Maybe I'll like his next phase better.
And for a musical change of pace, still on the topic of new projects by people who've been around for a while, Burned is the long-awaited (by me, anyway) debut album by Echo and the Bunnymen alumni Ian McCulloch and Will Sergeant's new band, Electrafixion. This, too, was rife with potential. Echo and the Bunnymen's album Ocean Rain was one of my favorite records for many years, a masterpiece of atmospheric grace, emotional drama and New Wave neo-psychedelia, and I'm of the school who believes that Will Sergeant deserves a lot more of the credit than he's usually given for the guitar style that the Edge ended up getting so much mileage out of. McCulloch's solo work didn't inspire me, and the Bunnymen without Ian were sadly bedraggled, so a reunion made a lot of sense.
This isn't what I expected it to sound like. If I hadn't been told, I wouldn't have guessed that Sergeant was behind the blurry guitar noise that fills most of this album. McCulloch's vocals also seem overprocessed to me, and he seems to be singing awkwardly, as if paranoid that a unwelcome subtle nuance will slip out if he isn't careful. The obvious explanation for this odd behavior, I'm afraid, would be that Electrafixion are hoping to make sales inroads in the US, and have concluded that the only way to do this is by adopting a sort of murky Candlebox/Stone Temple Pilots/late-Cult grunge-noise persona. If this is the motivation, it's a sad capitulation to trend by some people who in a just world would have long ago been able to stop worrying about how many records they were selling.
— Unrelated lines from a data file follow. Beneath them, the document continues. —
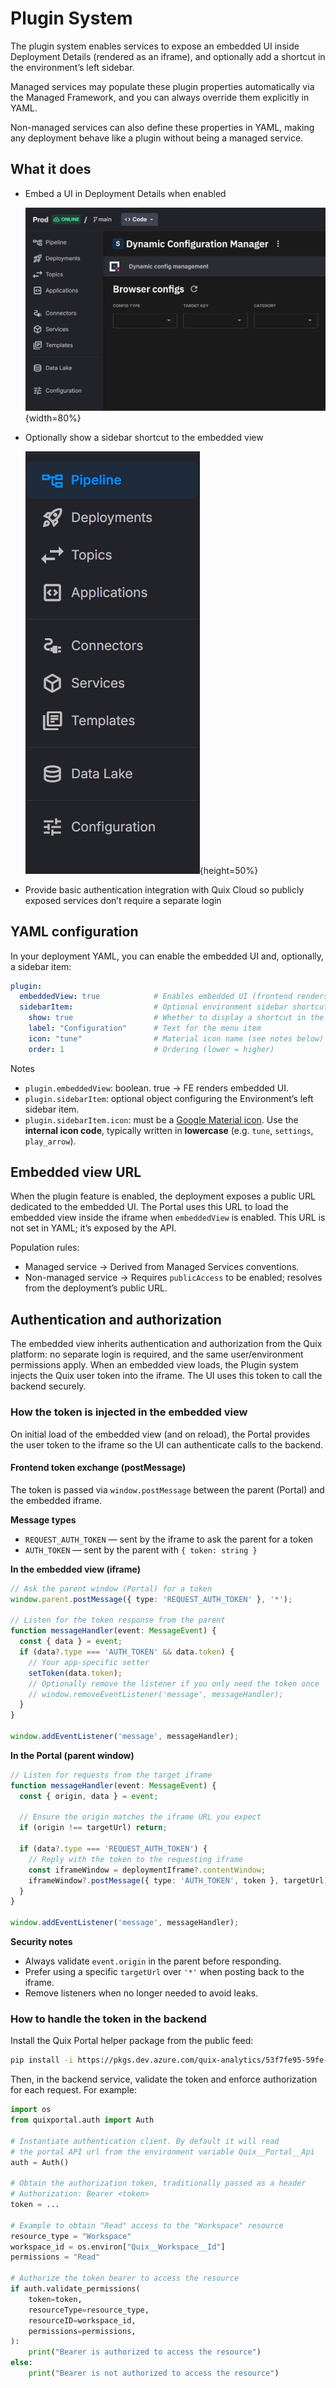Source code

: # Plugin System

The plugin system enables services to expose an embedded UI inside Deployment Details (rendered as an iframe), and optionally add a shortcut in the environment’s left sidebar.

Managed services may populate these plugin properties automatically via the Managed Framework, and you can always override them explicitly in YAML.

Non-managed services can also define these properties in YAML, making any deployment behave like a plugin without being a managed service.

## What it does

* Embed a UI in Deployment Details when enabled

  ![Embedded View](images/dynamic-configuration-embedded-view.png){width=80%}

* Optionally show a sidebar shortcut to the embedded view

  ![Sidebar example](images/plugin-sidebar.png){height=50%}

* Provide basic authentication integration with Quix Cloud so publicly exposed services don’t require a separate login

## YAML configuration

In your deployment YAML, you can enable the embedded UI and, optionally, a sidebar item:

```yaml
plugin:
  embeddedView: true            # Enables embedded UI (frontend renders iframe)
  sidebarItem:                  # Optional environment sidebar shortcut
    show: true                  # Whether to display a shortcut in the sidebar
    label: "Configuration"      # Text for the menu item
    icon: "tune"                # Material icon name (see notes below)
    order: 1                    # Ordering (lower = higher)
```

Notes

* `plugin.embeddedView`: boolean. true → FE renders embedded UI.
* `plugin.sidebarItem`: optional object configuring the Environment’s left sidebar item.
* `plugin.sidebarItem.icon`: must be a [Google Material icon](https://fonts.google.com/icons). Use the **internal icon code**, typically written in **lowercase** (e.g. `tune`, `settings`, `play_arrow`).

## Embedded view URL

When the plugin feature is enabled, the deployment exposes a public URL dedicated to the embedded UI. The Portal uses this URL to load the embedded view inside the iframe when `embeddedView` is enabled. This URL is not set in YAML; it’s exposed by the API.

Population rules:

* Managed service → Derived from Managed Services conventions.
* Non-managed service → Requires `publicAccess` to be enabled; resolves from the deployment’s public URL.

## Authentication and authorization

The embedded view inherits authentication and authorization from the Quix platform: no separate login is required, and the same user/environment permissions apply.
When an embedded view loads, the Plugin system injects the Quix user token into the iframe. The UI uses this token to call the backend securely.

### How the token is injected in the embedded view

On initial load of the embedded view (and on reload), the Portal provides the user token to the iframe so the UI can authenticate calls to the backend.

#### Frontend token exchange (postMessage)

The token is passed via `window.postMessage` between the parent (Portal) and the embedded iframe.

**Message types**

* `REQUEST_AUTH_TOKEN` — sent by the iframe to ask the parent for a token
* `AUTH_TOKEN` — sent by the parent with `{ token: string }`

**In the embedded view (iframe)**

```ts
// Ask the parent window (Portal) for a token
window.parent.postMessage({ type: 'REQUEST_AUTH_TOKEN' }, '*');

// Listen for the token response from the parent
function messageHandler(event: MessageEvent) {
  const { data } = event;
  if (data?.type === 'AUTH_TOKEN' && data.token) {
    // Your app-specific setter
    setToken(data.token);
    // Optionally remove the listener if you only need the token once
    // window.removeEventListener('message', messageHandler);
  }
}

window.addEventListener('message', messageHandler);
```

**In the Portal (parent window)**

```ts
// Listen for requests from the target iframe
function messageHandler(event: MessageEvent) {
  const { origin, data } = event;

  // Ensure the origin matches the iframe URL you expect
  if (origin !== targetUrl) return;

  if (data?.type === 'REQUEST_AUTH_TOKEN') {
    // Reply with the token to the requesting iframe
    const iframeWindow = deploymentIframe?.contentWindow;
    iframeWindow?.postMessage({ type: 'AUTH_TOKEN', token }, targetUrl);
  }
}

window.addEventListener('message', messageHandler);
```

**Security notes**

* Always validate `event.origin` in the parent before responding.
* Prefer using a specific `targetUrl` over `'*'` when posting back to the iframe.
* Remove listeners when no longer needed to avoid leaks.

### How to handle the token in the backend

Install the Quix Portal helper package from the public feed:

```bash
pip install -i https://pkgs.dev.azure.com/quix-analytics/53f7fe95-59fe-4307-b479-2473b96de6d1/_packaging/public/pypi/simple/ quixportal
```

Then, in the backend service, validate the token and enforce authorization for each request. For example:

```python
import os
from quixportal.auth import Auth

# Instantiate authentication client. By default it will read
# the portal API url from the environment variable Quix__Portal__Api
auth = Auth()

# Obtain the authorization token, traditionally passed as a header
# Authorization: Bearer <token>
token = ...

# Example to obtain "Read" access to the "Workspace" resource
resource_type = "Workspace"
workspace_id = os.environ["Quix__Workspace__Id"]
permissions = "Read"

# Authorize the token bearer to access the resource
if auth.validate_permissions(
    token=token,
    resourceType=resource_type,
    resourceID=workspace_id,
    permissions=permissions,
):
    print("Bearer is authorized to access the resource")
else:
    print("Bearer is not authorized to access the resource")
```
But to give them the benefit of the doubt, let's briefly assume they decided to do this because they wanted to. Taken that way, this album does have its moments. "Sister Pain"'s surging guitar/bass riff is gripping, as is the way McCulloch's cry of "Shoot" in the chorus echoes away. I like the howling guitar feedback on "Lowdown". The rattling drum groove and wailing background vocals on "Never" almost sound like the Sisters of Mercy. "Too Far Gone" is forceful and propulsive. "Mirrorball"'s thick descending hook reminds me of "All Along the Watchtower". The Ned's-like bass line on "Hit by Something" is infectious. And parts of the driving "Bed of Nails" even remind me of Echo and the Bunnymen.
But it's all so cloudy. If this was supposed to be a roaring rock album, why are the guitars buried under such a deadening layer of production crud? If Electrafixion are supposed to be dangerous and angry, why is Ian singing everything like he's trying to conceal the fact that he has a bad cold? I just don't know. I really want to like this album, and I'm not yet convinced I won't. But so far I haven't figured out how.